Copy each line of the following material that has the string "user".
[Data in this exercise]
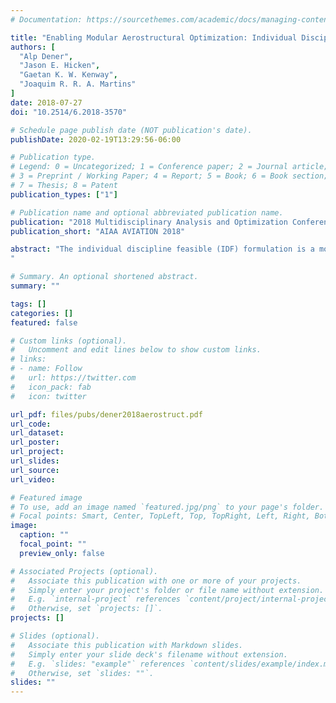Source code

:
 ```yaml
---
# Documentation: https://sourcethemes.com/academic/docs/managing-content/

title: "Enabling Modular Aerostructural Optimization: Individual Discipline Feasible without the Jacobians"
authors: [
  "Alp Dener",
  "Jason E. Hicken",
  "Gaetan K. W. Kenway",
  "Joaquim R. R. A. Martins"
]
date: 2018-07-27
doi: "10.2514/6.2018-3570"

# Schedule page publish date (NOT publication's date).
publishDate: 2020-02-19T13:29:56-06:00

# Publication type.
# Legend: 0 = Uncategorized; 1 = Conference paper; 2 = Journal article;
# 3 = Preprint / Working Paper; 4 = Report; 5 = Book; 6 = Book section;
# 7 = Thesis; 8 = Patent
publication_types: ["1"]

# Publication name and optional abbreviated publication name.
publication: "2018 Multidisciplinary Analysis and Optimization Conference, Atlanta, Georgia, USA"
publication_short: "AIAA AVIATION 2018"

abstract: "The individual discipline feasible (IDF) formulation is a modular multidisciplinary design optimization architecture that promotes the use of disparate discipline analysis tools. IDF achieves modularity by introducing coupling variables and coupling constraints into the optimization problem, which enables the state equations for each discipline to be solved independently at each optimization iteration. However, the increased number of optimization variables and nonlinear state-based constraints poses a significant challenge to conventional matrix-explicit optimization algorithms. In this paper, we apply a reduced-space inexact-Newton-Krylov (RSNK) algorithm to a large-scale, high-fidelity aerostructural optimization of a commercial airliner wing. Our findings demonstrate that the RSNK algorithm, paired with a novel matrix-free preconditioner, can solve the IDF problem at least as fast as its multidisciplinary feasible counterpart. In particular, the IDF preconditioner remains highly effective even in the presence of thousands of coupling constraints.
"

# Summary. An optional shortened abstract.
summary: ""

tags: []
categories: []
featured: false

# Custom links (optional).
#   Uncomment and edit lines below to show custom links.
# links:
# - name: Follow
#   url: https://twitter.com
#   icon_pack: fab
#   icon: twitter

url_pdf: files/pubs/dener2018aerostruct.pdf
url_code:
url_dataset:
url_poster:
url_project:
url_slides:
url_source:
url_video:

# Featured image
# To use, add an image named `featured.jpg/png` to your page's folder. 
# Focal points: Smart, Center, TopLeft, Top, TopRight, Left, Right, BottomLeft, Bottom, BottomRight.
image:
  caption: ""
  focal_point: ""
  preview_only: false

# Associated Projects (optional).
#   Associate this publication with one or more of your projects.
#   Simply enter your project's folder or file name without extension.
#   E.g. `internal-project` references `content/project/internal-project/index.md`.
#   Otherwise, set `projects: []`.
projects: []

# Slides (optional).
#   Associate this publication with Markdown slides.
#   Simply enter your slide deck's filename without extension.
#   E.g. `slides: "example"` references `content/slides/example/index.md`.
#   Otherwise, set `slides: ""`.
slides: ""
---
```

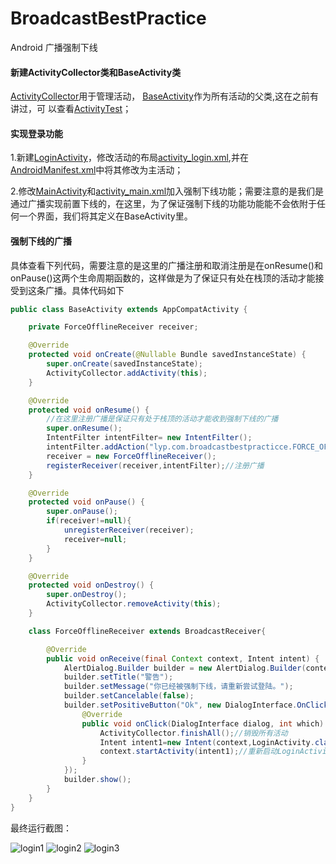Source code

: BroadcastBestPractice
===================================
Android 广播强制下线
#### 新建ActivityCollector类和BaseActivity类
[ActivityCollector](/app/src/main/java/lyp/com/broadcastbestpractice/ActivityCollector.java)用于管理活动，
[BaseActivity](/app/src/main/java/lyp/com/broadcastbestpractice/BaseActivity.java)作为所有活动的父类,这在之前有讲过，可
以查看[ActivityTest](https://github.com/ordinarylyp/ActivityTest)；
#### 实现登录功能
1.新建[LoginActivity]()，修改活动的布局[activity_login.xml](),并在[AndroidManifest.xml](/app/src/main/AndroidManifest.xml
)中将其修改为主活动；

2.修改[MainActivity]()和[activity_main.xml]()加入强制下线功能；需要注意的是我们是通过广播实现前置下线的，在这里，为了保证强制下线的功能功能能不会依附于任何一个界面，我们将其定义在BaseActivity里。
#### 强制下线的广播
具体查看下列代码，需要注意的是这里的广播注册和取消注册是在onResume()和onPause()这两个生命周期函数的，这样做是为了保证只有处在栈顶的活动才能接受到这条广播。具体代码如下
```Java
public class BaseActivity extends AppCompatActivity {

    private ForceOfflineReceiver receiver;

    @Override
    protected void onCreate(@Nullable Bundle savedInstanceState) {
        super.onCreate(savedInstanceState);
        ActivityCollector.addActivity(this);
    }

    @Override
    protected void onResume() {
        //在这里注册广播是保证只有处于栈顶的活动才能收到强制下线的广播
        super.onResume();
        IntentFilter intentFilter= new IntentFilter();
        intentFilter.addAction("lyp.com.broadcastbestpracticce.FORCE_OFFLINE");
        receiver = new ForceOfflineReceiver();
        registerReceiver(receiver,intentFilter);//注册广播
    }

    @Override
    protected void onPause() {
        super.onPause();
        if(receiver!=null){
            unregisterReceiver(receiver);
            receiver=null;
        }
    }

    @Override
    protected void onDestroy() {
        super.onDestroy();
        ActivityCollector.removeActivity(this);
    }

    class ForceOfflineReceiver extends BroadcastReceiver{

        @Override
        public void onReceive(final Context context, Intent intent) {
            AlertDialog.Builder builder = new AlertDialog.Builder(context);
            builder.setTitle("警告");
            builder.setMessage("你已经被强制下线，请重新尝试登陆。");
            builder.setCancelable(false);
            builder.setPositiveButton("Ok", new DialogInterface.OnClickListener() {
                @Override
                public void onClick(DialogInterface dialog, int which) {
                    ActivityCollector.finishAll();//销毁所有活动
                    Intent intent1=new Intent(context,LoginActivity.class);
                    context.startActivity(intent1);//重新启动LoginActivity
                }
            });
            builder.show();
        }
    }
}
```
最终运行截图：

![login1](/img/login1.png "login1")
![login2](/img/login2.png "login2")
![login3](/img/login3.png "login3")
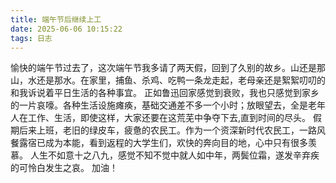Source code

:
 ```yaml
---
title: 端午节后继续上工
date: 2025-06-06 10:15:22
tags: 日志
---
```

愉快的端午节过去了，这次端午节我多请了两天假，回到了久别的故乡。山还是那山，水还是那水。在家里，捕鱼、杀鸡、吃鸭一条龙走起，老母亲还是絮絮叨叨的和我诉说着平日生活的各种事宜。
正如鲁迅回家感觉到衰败，我也只感觉到家乡的一片哀嚎。各种生活设施瘫痪，基础交通差不多一个小时；放眼望去，全是老年人在工作、生活，即使这样，大家还要在这荒芜中争夺下去,直到时间的尽头。
假期后来上班，老旧的绿皮车，疲惫的农民工。作为一个资深新时代农民工，一路风餐露宿已成为本能，看到返程的大学生们，欢快的奔向目的地，心中只有很多羡慕。
人生不如意十之八九，感觉不知不觉中就人如中年，两鬓位霜，遂发辛弃疾的可怜白发生之哀。
加油！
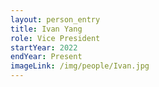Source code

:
 ```yaml
---
layout: person_entry
title: Ivan Yang
role: Vice President
startYear: 2022
endYear: Present
imageLink: /img/people/Ivan.jpg
---
```

<!--Put description here:-->
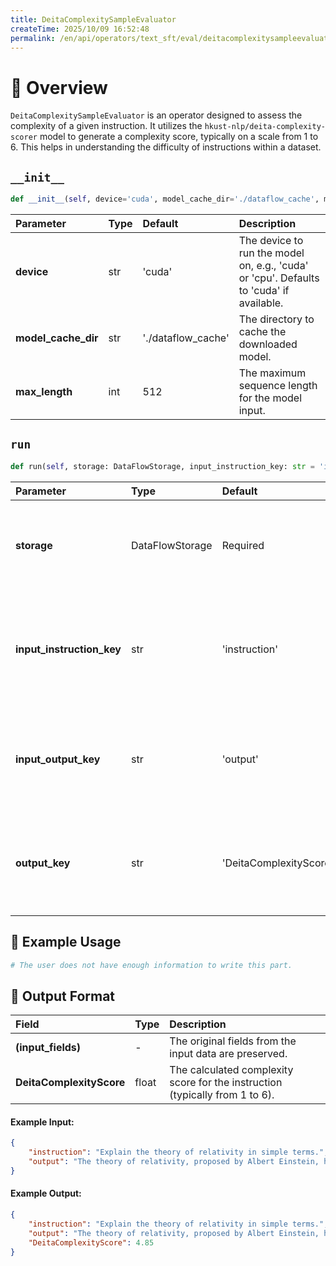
 ```yaml
---
title: DeitaComplexitySampleEvaluator
createTime: 2025/10/09 16:52:48
permalink: /en/api/operators/text_sft/eval/deitacomplexitysampleevaluator/
---
```


# 📘 Overview
`DeitaComplexitySampleEvaluator` is an operator designed to assess the complexity of a given instruction. It utilizes the `hkust-nlp/deita-complexity-scorer` model to generate a complexity score, typically on a scale from 1 to 6. This helps in understanding the difficulty of instructions within a dataset.

## `__init__`
```python
def __init__(self, device='cuda', model_cache_dir='./dataflow_cache', max_length=512)
```
| Parameter | Type | Default | Description |
| :---------------- | :---- | :-------------------- | :-------------------------------------------------------------------------------------------------- |
| **device** | str | 'cuda' | The device to run the model on, e.g., 'cuda' or 'cpu'. Defaults to 'cuda' if available. |
| **model_cache_dir** | str | './dataflow_cache' | The directory to cache the downloaded model. |
| **max_length** | int | 512 | The maximum sequence length for the model input. |

## `run`
```python
def run(self, storage: DataFlowStorage, input_instruction_key: str = 'instruction', input_output_key: str = 'output', output_key: str = 'DeitaComplexityScore')
```
| Parameter | Type | Default | Description |
| :---------------------- | :---------------- | :----------------------- | :------------------------------------------------------------------ |
| **storage** | DataFlowStorage | Required | The DataFlow storage instance for reading and writing data. |
| **input_instruction_key** | str | 'instruction' | The column name in the input DataFrame that contains the instruction text. |
| **input_output_key** | str | 'output' | The column name in the input DataFrame that contains the output text. |
| **output_key** | str | 'DeitaComplexityScore' | The column name in the output DataFrame where the generated score will be stored. |

## 🧠 Example Usage
```python
# The user does not have enough information to write this part.
```

## 🧾 Output Format

| Field | Type | Description |
| :----------------------- | :------ | :--------------------------------------------------- |
| **(input_fields)** | - | The original fields from the input data are preserved. |
| **DeitaComplexityScore** | float | The calculated complexity score for the instruction (typically from 1 to 6). |

#### Example Input:
```json
{
    "instruction": "Explain the theory of relativity in simple terms.",
    "output": "The theory of relativity, proposed by Albert Einstein, has two main parts: special relativity and general relativity. Special relativity deals with..."
}
```
#### Example Output:
```json
{
    "instruction": "Explain the theory of relativity in simple terms.",
    "output": "The theory of relativity, proposed by Albert Einstein, has two main parts: special relativity and general relativity. Special relativity deals with...",
    "DeitaComplexityScore": 4.85
}
```
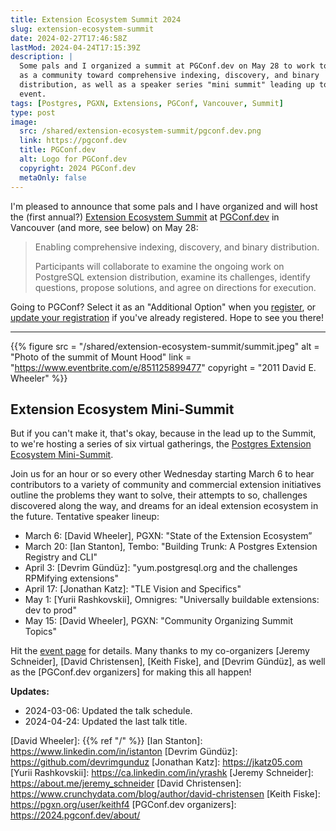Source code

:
 ```yaml
---
title: Extension Ecosystem Summit 2024
slug: extension-ecosystem-summit
date: 2024-02-27T17:46:58Z
lastMod: 2024-04-24T17:15:39Z
description: |
  Some pals and I organized a summit at PGConf.dev on May 28 to work together
  as a community toward comprehensive indexing, discovery, and binary
  distribution, as well as a speaker series "mini summit" leading up to the
  event.
tags: [Postgres, PGXN, Extensions, PGConf, Vancouver, Summit]
type: post
image:
  src: /shared/extension-ecosystem-summit/pgconf.dev.png
  link: https://pgconf.dev
  title: PGConf.dev
  alt: Logo for PGConf.dev
  copyright: 2024 PGConf.dev
  metaOnly: false
---
```


I'm pleased to announce that some pals and I have organized and will host the
(first annual?) [Extension Ecosystem Summit] at [PGConf.dev] in Vancouver (and
more, see below) on May 28:

> Enabling comprehensive indexing, discovery, and binary distribution.
>
> Participants will collaborate to examine the ongoing work on PostgreSQL
> extension distribution, examine its challenges, identify questions, propose
> solutions, and agree on directions for execution.

Going to PGConf? Select it as an "Additional Option" when you [register], or
[update your registration][register] if you've already registered. Hope to see
you there!

---

{{% figure
    src       = "/shared/extension-ecosystem-summit/summit.jpeg"
    alt       = "Photo of the summit of Mount Hood"
    link      = "https://www.eventbrite.com/e/851125899477"
    copyright = "2011 David E. Wheeler"
%}}

## Extension Ecosystem Mini-Summit

But if you can't make it, that's okay, because in the lead up to the Summit, to
we're hosting a series of six virtual gatherings, the [Postgres Extension
Ecosystem Mini-Summit][mini-event].

Join us for an hour or so every other Wednesday starting March 6 to hear
contributors to a variety of community and commercial extension initiatives
outline the problems they want to solve, their attempts to so, challenges
discovered along the way, and dreams for an ideal extension ecosystem in the
future. Tentative speaker lineup:

*   March 6: [David Wheeler], PGXN: "State of the Extension Ecosystem”
*   March 20: [Ian Stanton], Tembo: "Building Trunk: A Postgres Extension Registry and CLI"
*   April 3: [Devrim Gündüz]: "yum.postgresql.org and the challenges RPMifying
    extensions"
*   April 17: [Jonathan Katz]: "TLE Vision and Specifics"
*   May 1: [Yurii Rashkovskii], Omnigres: "Universally buildable extensions: dev
    to prod"
*   May 15: [David Wheeler], PGXN: "Community Organizing Summit Topics"

Hit the [event page][mini-event] for details. Many thanks to my co-organizers 
[Jeremy Schneider], [David Christensen], [Keith Fiske], and [Devrim Gündüz], 
as well as the [PGConf.dev organizers] for making this all happen!

**Updates:**

*   2024-03-06: Updated the talk schedule.
*   2024-04-24: Updated the last talk title.

  [Extension Ecosystem Summit]: https://www.pgevents.ca/events/pgconfdev2024/schedule/session/191/
    "PGConf.dev: Extensions Ecosystem Summit: Enabling comprehensive indexing, discovery, and binary distribution"
  [PGConf.dev]: https://2024.pgconf.dev "PostgreSQL Development Conference 2024"
  [register]: https://www.pgevents.ca/events/pgconfdev2024/register/
    "Register for PGConf.dev or Update your Registration"
  [mini-event]: https://www.eventbrite.com/e/851125899477
    "Postgres Extension Ecosystem Mini-Summit on eventbrite"
  [David Wheeler]: {{% ref "/" %}}
  [Ian Stanton]: https://www.linkedin.com/in/istanton
  [Devrim Gündüz]: https://github.com/devrimgunduz
  [Jonathan Katz]: https://jkatz05.com
  [Yurii Rashkovskii]: https://ca.linkedin.com/in/yrashk
  [Jeremy Schneider]: https://about.me/jeremy_schneider
  [David Christensen]: https://www.crunchydata.com/blog/author/david-christensen
  [Keith Fiske]: https://pgxn.org/user/keithf4
  [PGConf.dev organizers]: https://2024.pgconf.dev/about/
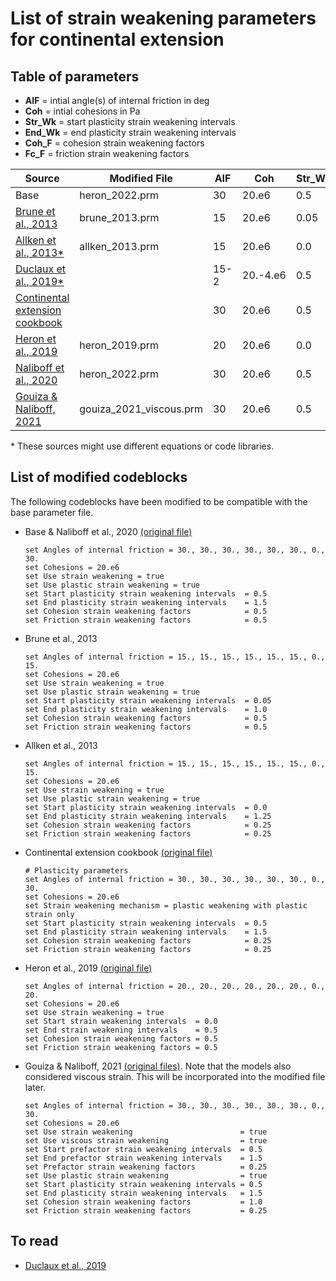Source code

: # List of strain weakening parameters for continental extension


## Table of parameters

- **AIF** = intial angle(s) of internal friction in deg
- **Coh** = intial cohesions in Pa
- **Str_Wk** = start plasticity strain weakening intervals
- **End_Wk** = end plasticity strain weakening intervals
- **Coh_F** = cohesion strain weakening factors
- **Fc_F** = friction strain weakening factors

| Source | Modified File | AIF | Coh | Str_Wk | End_Wk | Coh_F | Fc_F
| --- | --- | --- | --- | --- | --- | --- | --- |
| Base | heron_2022.prm | 30 | 20.e6 | 0.5 | 1.5 | 0.5 | 0.5 |
| [Brune et al., 2013](https://www.sciencedirect.com/science/article/pii/S0040195113000899?via%3Dihub) | brune_2013.prm | 15 | 20.e6 | 0.05 | 1 | 0.5? | 0.5? |
| [Allken et al., 2013*](https://agupubs.onlinelibrary.wiley.com/doi/full/10.1029/2012GC004077) | allken_2013.prm | 15 | 20.e6 | 0.0 | 1.25 | 0.25? | 0.25? |
[Duclaux et al., 2019*](https://www.sciencedirect.com/science/article/pii/S0012821X19306442) | | 15-2 | 20.-4.e6 | 0.5 | 1.5 | 0.1–0.5? | 0.1–0.5? |
| [Continental extension cookbook](https://github.com/geodynamics/aspect/blob/main/cookbooks/continental_extension/continental_extension.prm) | | 30 | 20.e6 | 0.5 | 1.5 | 0.25 | 0.25
| [Heron et al., 2019](https://agupubs.onlinelibrary.wiley.com/doi/full/10.1029/2019TC005578) | heron_2019.prm | 20 | 20.e6 | 0.0 | 0.5 | 0.5 | 0.5 |
| [Naliboff et al., 2020](https://agupubs.onlinelibrary.wiley.com/doi/full/10.1029/2019GL086611) | heron_2022.prm | 30 | 20.e6 | 0.5 | 1.5 | 0.5 | 0.5 |
| [Gouiza & Naliboff, 2021](https://www.nature.com/articles/s41467-021-24945-5) | gouiza_2021_viscous.prm | 30 | 20.e6 | 0.5 | 1.5 | 1.0 | 0.25

\* These sources might use different equations or code libraries.


## List of modified codeblocks

The following codeblocks have been modified to be compatible with the base parameter file.

- Base & Naliboff et al., 2020 [(original file)](https://github.com/naliboff/aspect/blob/naliboff_etal_2020_grl/naliboff_etal_2020_grl.prm)
  ```
  set Angles of internal friction = 30., 30., 30., 30., 30., 30., 0., 30.
  set Cohesions = 20.e6
  set Use strain weakening = true
  set Use plastic strain weakening = true
  set Start plasticity strain weakening intervals  = 0.5
  set End plasticity strain weakening intervals    = 1.5
  set Cohesion strain weakening factors            = 0.5
  set Friction strain weakening factors            = 0.5
  ```

- Brune et al., 2013

  ```
  set Angles of internal friction = 15., 15., 15., 15., 15., 15., 0., 15.
  set Cohesions = 20.e6
  set Use strain weakening = true
  set Use plastic strain weakening = true
  set Start plasticity strain weakening intervals  = 0.05
  set End plasticity strain weakening intervals    = 1.0
  set Cohesion strain weakening factors            = 0.5
  set Friction strain weakening factors            = 0.5
  ```

- Allken et al., 2013

  ```
  set Angles of internal friction = 15., 15., 15., 15., 15., 15., 0., 15.
  set Cohesions = 20.e6
  set Use strain weakening = true
  set Use plastic strain weakening = true
  set Start plasticity strain weakening intervals  = 0.0
  set End plasticity strain weakening intervals    = 1.25
  set Cohesion strain weakening factors            = 0.25
  set Friction strain weakening factors            = 0.25
  ```

- Continental extension cookbook [(original file)](https://github.com/geodynamics/aspect/blob/main/cookbooks/continental_extension/continental_extension.prm)

  ```
  # Plasticity parameters
  set Angles of internal friction = 30., 30., 30., 30., 30., 30., 0., 30.
  set Cohesions = 20.e6
  set Strain weakening mechanism = plastic weakening with plastic strain only
  set Start plasticity strain weakening intervals  = 0.5
  set End plasticity strain weakening intervals    = 1.5
  set Cohesion strain weakening factors            = 0.25
  set Friction strain weakening factors            = 0.25
  ```

- Heron et al., 2019 [(original file)](https://github.com/heronphi/HeronTectonics2019/blob/master/HeronTectonics_M1.prm)

  ```
  set Angles of internal friction = 20., 20., 20., 20., 20., 20., 0., 20.
  set Cohesions = 20.e6
  set Use strain weakening = true
  set Start strain weakening intervals  = 0.0
  set End strain weakening intervals    = 0.5
  set Cohesion strain weakening factors = 0.5
  set Friction strain weakening factors = 0.5
  ```

- Gouiza & Naliboff, 2021 [(original files)](https://github.com/naliboff/aspect/tree/labrador_sea_gouiza_naliboff_2020/labrador_sea_gouiza_naliboff_2020_models). Note that the models also considered viscous strain. This will be incorporated into the modified file later.

  ```
  set Angles of internal friction = 30., 30., 30., 30., 30., 30., 0., 30.
  set Cohesions = 20.e6
  set Use strain weakening                        = true
  set Use viscous strain weakening                = true
  set Start prefactor strain weakening intervals  = 0.5 
  set End prefactor strain weakening intervals    = 1.5 
  set Prefactor strain weakening factors          = 0.25 
  set Use plastic strain weakening                = true
  set Start plasticity strain weakening intervals = 0.5
  set End plasticity strain weakening intervals   = 1.5
  set Cohesion strain weakening factors           = 1.0
  set Friction strain weakening factors           = 0.25
  ```

## To read
  
- [Duclaux et al., 2019](https://www.sciencedirect.com/science/article/pii/S0012821X19306442) 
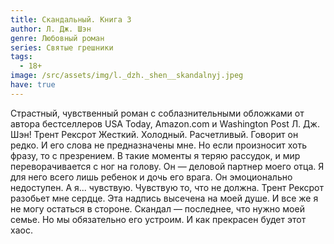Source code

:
 ```yaml
---
title: Скандальный. Книга 3
author: Л. Дж. Шэн
genre: Любовный роман
series: Святые грешники
tags:
  - 18+
image: /src/assets/img/l._dzh._shen__skandalnyj.jpeg
have: true
---
```

Страстный, чувственный роман с соблазнительными обложками от автора бестселлеров USA Today, Amazon.com и Washington Post Л. Дж. Шэн! Трент Рексрот Жесткий. Холодный. Расчетливый. Говорит он редко. И его слова не предназначены мне. Но если произносит хоть фразу, то с презрением. В такие моменты я теряю рассудок, и мир переворачивается с ног на голову. Он — деловой партнер моего отца. Я для него всего лишь ребенок и дочь его врага. Он эмоционально недоступен. А я... чувствую. Чувствую то, что не должна. Трент Рексрот разобьет мне сердце. Эта надпись высечена на моей душе. И все же я не могу остаться в стороне. Скандал — последнее, что нужно моей семье. Но мы обязательно его устроим. И как прекрасен будет этот хаос.
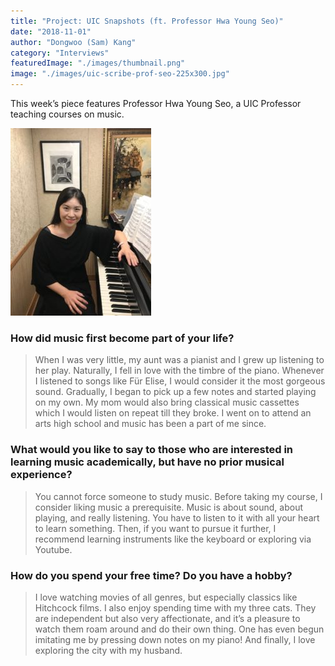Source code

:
 ```yaml
---
title: "Project: UIC Snapshots (ft. Professor Hwa Young Seo)"
date: "2018-11-01"
author: "Dongwoo (Sam) Kang"
category: "Interviews"
featuredImage: "./images/thumbnail.png"
image: "./images/uic-scribe-prof-seo-225x300.jpg"
---
```


This week’s piece features Professor Hwa Young Seo, a UIC Professor teaching courses on music.

![](./images/uic-scribe-prof-seo-225x300.jpg)

### How did music first become part of your life?

> When I was very little, my aunt was a pianist and I grew up listening to her play. Naturally, I fell in love with the timbre of the piano. Whenever I listened to songs like Für Elise, I would consider it the most gorgeous sound. Gradually, I began to pick up a few notes and started playing on my own. My mom would also bring classical music cassettes which I would listen on repeat till they broke. I went on to attend an arts high school and music has been a part of me since.

### What would you like to say to those who are interested in learning music academically, but have no prior musical experience?

> You cannot force someone to study music. Before taking my course, I consider liking music a prerequisite. Music is about sound, about playing, and really listening. You have to listen to it with all your heart to learn something. Then, if you want to pursue it further, I recommend learning instruments like the keyboard or exploring via Youtube.

### How do you spend your free time? Do you have a hobby?

> I love watching movies of all genres, but especially classics like Hitchcock films. I also enjoy spending time with my three cats. They are independent but also very affectionate, and it’s a pleasure to watch them roam around and do their own thing. One has even begun imitating me by pressing down notes on my piano! And finally, I love exploring the city with my husband.
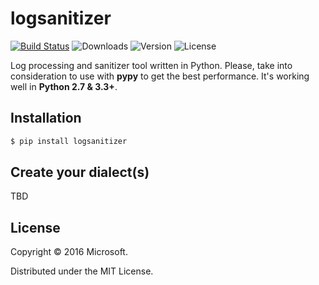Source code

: # logsanitizer

[![Build Status](https://travis-ci.org/wunderlist/logsanitizer.svg)](https://travis-ci.org/wunderlist/logsanitizer)
![Downloads](https://img.shields.io/pypi/dm/logsanitizer.svg)
![Version](https://img.shields.io/pypi/v/logsanitizer.svg)
![License](https://img.shields.io/pypi/l/logsanitizer.svg)

Log processing and sanitizer tool written in Python. Please, take into consideration to use with **pypy** to get the best performance. It's working well in **Python 2.7 & 3.3+**.

## Installation

```bash
$ pip install logsanitizer
```

## Create your dialect(s)

TBD

## License

Copyright © 2016 Microsoft.

Distributed under the MIT License.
[/Data in this exercise]
= Reply to the exercise =
# The user does not have enough information to write this part.
  [Keith Fiske]: https://pgxn.org/user/keithf4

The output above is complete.